Public education. America’s whipping boy. Always something.

So now what?

George Bush’s “soft bigotry of low expectations” has given way to trump’s straight up, bold-face racism. And our students have heard every word.

ap_77642174753What is the purpose of schooling in a trumpian culture where bluster and lies and bullying and misogyny are rewarded with keys to the White House; when shadowy election schemes and gerrymandering and voter suppression and an archaic electoral “college” are intentionally designed to undermine democracy; when in 2016 it is harder for citizens to cast their ballot then it was in the era of poll taxes and literacy requirements; when it is impossible for citizens to believe that their vote is even really counted; when half our nation considers it anarchy to remind ourselves that black lives matter?

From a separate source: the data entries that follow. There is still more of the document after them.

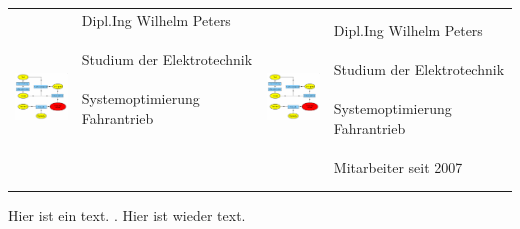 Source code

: \begin{tabular}{p{2.1cm}p{6cm}p{2cm}p{6cm}}
	\parbox[c]{2cm}{\includegraphics[width=2cm]{Bilder/toolkit.eps}} 	\hfill 	
	& \parbox[c]{5.9cm}{
			\Large Dipl.Ing Wilhelm Peters \normalsize \\
			\phantom{test}\\
			Studium der Elektrotechnik\\
			\\
			Systemoptimierung Fahrantrieb\\
			\\
			\phantom{test}\\
			\phantom{test}\\
		}	
		
	&	\parbox[c]{2cm}{\includegraphics[width=2cm]{Bilder/toolkit.eps}}  	\hfill 	
	& \parbox[c]{5.9cm}{
			\Large Dipl.Ing Wilhelm Peters \normalsize \\
			\phantom{test}\\
			Studium der Elektrotechnik\\
			\\
			Systemoptimierung Fahrantrieb\\
			\\
			Mitarbeiter seit 2007
			\\
		}\\
\end{tabular}

Hier ist ein text. \phantom{Und hier ist der Text als phantom}. Hier ist wieder text. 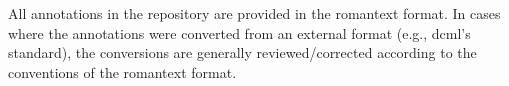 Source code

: 
All annotations in the repository are provided in the
\gls{romantext} format. In cases where the annotations were
converted from an external format (e.g., \gls{dcml}'s
standard), the conversions are generally reviewed/corrected
according to the conventions of the \gls{romantext} format. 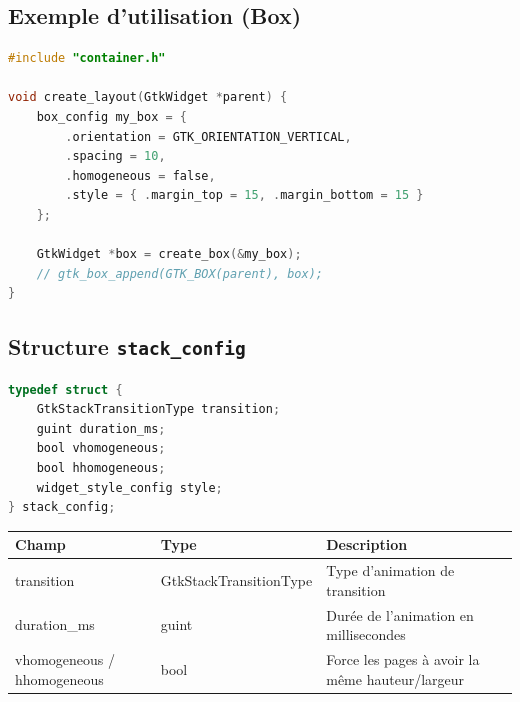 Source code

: \subsection{Exemple d'utilisation (Box)}

\begin{lstlisting}[language=C]
#include "container.h"

void create_layout(GtkWidget *parent) {
    box_config my_box = {
        .orientation = GTK_ORIENTATION_VERTICAL,
        .spacing = 10,
        .homogeneous = false,
        .style = { .margin_top = 15, .margin_bottom = 15 }
    };
    
    GtkWidget *box = create_box(&my_box);
    // gtk_box_append(GTK_BOX(parent), box);
}
\end{lstlisting}
\subsection{Structure \texttt{stack\_config}}
\begin{lstlisting}[language=C]
typedef struct {
    GtkStackTransitionType transition;
    guint duration_ms;
    bool vhomogeneous;
    bool hhomogeneous;
    widget_style_config style;
} stack_config;
\end{lstlisting}
\begin{center}
\begin{tabular}{|l|l|>{\raggedright\arraybackslash}p{6cm}|}
\hline
\textbf{Champ} & \textbf{Type} & \textbf{Description} \\
\hline
transition & GtkStackTransitionType & Type d'animation de transition \\
\hline
duration\_ms & guint & Durée de l'animation en millisecondes \\
\hline
vhomogeneous / hhomogeneous & bool & Force les pages à avoir la même hauteur/largeur \\
\hline
\end{tabular}
\end{center} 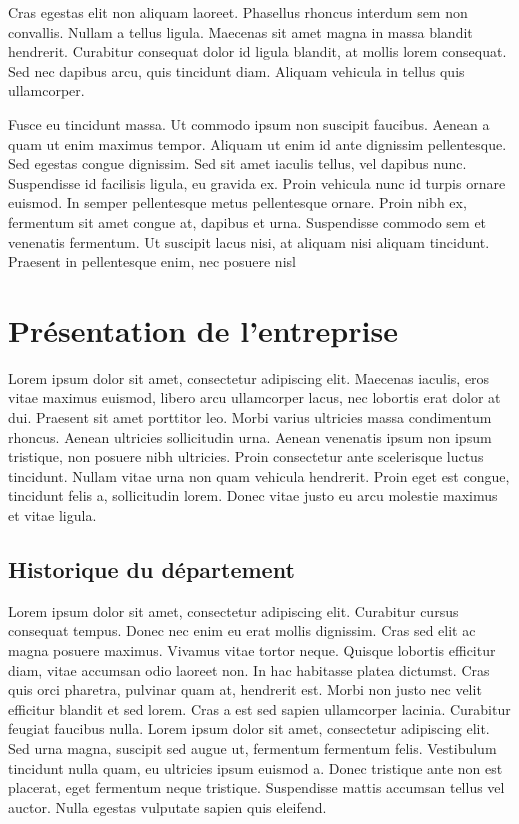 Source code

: \documentclass[a4paper,12pt]{report}
\begin{document}
Cras egestas elit non aliquam laoreet. Phasellus rhoncus interdum sem non convallis. Nullam a tellus ligula. Maecenas sit amet magna in massa blandit hendrerit. Curabitur consequat dolor id ligula blandit, at mollis lorem consequat. Sed nec dapibus arcu, quis tincidunt diam. Aliquam vehicula in tellus quis ullamcorper.

Fusce eu tincidunt massa. Ut commodo ipsum non suscipit faucibus. Aenean a quam ut enim maximus tempor. Aliquam ut enim id ante dignissim pellentesque. Sed egestas congue dignissim. Sed sit amet iaculis tellus, vel dapibus nunc. Suspendisse id facilisis ligula, eu gravida ex. Proin vehicula nunc id turpis ornare euismod. In semper pellentesque metus pellentesque ornare. Proin nibh ex, fermentum sit amet congue at, dapibus et urna. Suspendisse commodo sem et venenatis fermentum. Ut suscipit lacus nisi, at aliquam nisi aliquam tincidunt. Praesent in pellentesque enim, nec posuere nisl


\chapter{Présentation de l'entreprise}  %
Lorem ipsum dolor sit amet, consectetur adipiscing elit. Maecenas iaculis, eros vitae maximus euismod, libero arcu ullamcorper lacus, nec lobortis erat dolor at dui. Praesent sit amet porttitor leo. Morbi varius ultricies massa condimentum rhoncus. Aenean ultricies sollicitudin urna. Aenean venenatis ipsum non ipsum tristique, non posuere nibh ultricies. Proin consectetur ante scelerisque luctus tincidunt. Nullam vitae urna non quam vehicula hendrerit. Proin eget est congue, tincidunt felis a, sollicitudin lorem. Donec vitae justo eu arcu molestie maximus et vitae ligula.

\section{Historique du département}  %
Lorem ipsum dolor sit amet, consectetur adipiscing elit. Curabitur cursus consequat tempus. Donec nec enim eu erat mollis dignissim. Cras sed elit ac magna posuere maximus. Vivamus vitae tortor neque. Quisque lobortis efficitur diam, vitae accumsan odio laoreet non. In hac habitasse platea dictumst. Cras quis orci pharetra, pulvinar quam at, hendrerit est. Morbi non justo nec velit efficitur blandit et sed lorem. Cras a est sed sapien ullamcorper lacinia. Curabitur feugiat faucibus nulla. Lorem ipsum dolor sit amet, consectetur adipiscing elit. Sed urna magna, suscipit sed augue ut, fermentum fermentum felis. Vestibulum tincidunt nulla quam, eu ultricies ipsum euismod a. Donec tristique ante non est placerat, eget fermentum neque tristique. Suspendisse mattis accumsan tellus vel auctor. Nulla egestas vulputate sapien quis eleifend.
\end{document}
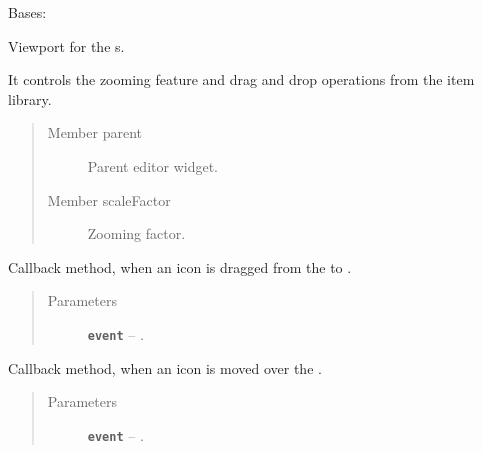 \documentclass[a4paper,10pt,english]{sphinxmanual}
\begin{document}

\begin{fulllineitems}
\label{gui_link:gui.DiagramEditor.EditorGraphicsView}
Bases: 

Viewport for the  s.

It controls the zooming feature and drag and drop operations from the item library.
\begin{quote}\begin{description}
\item[{Member parent}] \leavevmode
Parent editor widget.

\item[{Member scaleFactor}] \leavevmode
Zooming factor.

\end{description}\end{quote}

\begin{fulllineitems}
\label{gui_link:gui.DiagramEditor.EditorGraphicsView.dragEnterEvent}
Callback method, when an icon is dragged from the  to .
\begin{quote}\begin{description}
\item[{Parameters}] \leavevmode
\textbf{\texttt{event}} -- .

\end{description}\end{quote}

\end{fulllineitems}


\begin{fulllineitems}
\label{gui_link:gui.DiagramEditor.EditorGraphicsView.dragMoveEvent}
Callback method, when an icon is moved over the .
\begin{quote}\begin{description}
\item[{Parameters}] \leavevmode
\textbf{\texttt{event}} -- .


\end{description}
\end{quote}
\end{fulllineitems}
\end{fulllineitems}
\end{document}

unknownRemember the parable of the boiling frog:

If you place a frog in a pan of hot water– he’ll jump right out. But if you place that same  frog in a pan of cold water, then bring it gradually to a boil—he will be oblivious to the changing temperature. Pretty soon it’s too freaken hot to jump!

Our schools move too often like the boiling frog. They wait until it is too late to jump, and for our children, even generations at a time, the results are fatal.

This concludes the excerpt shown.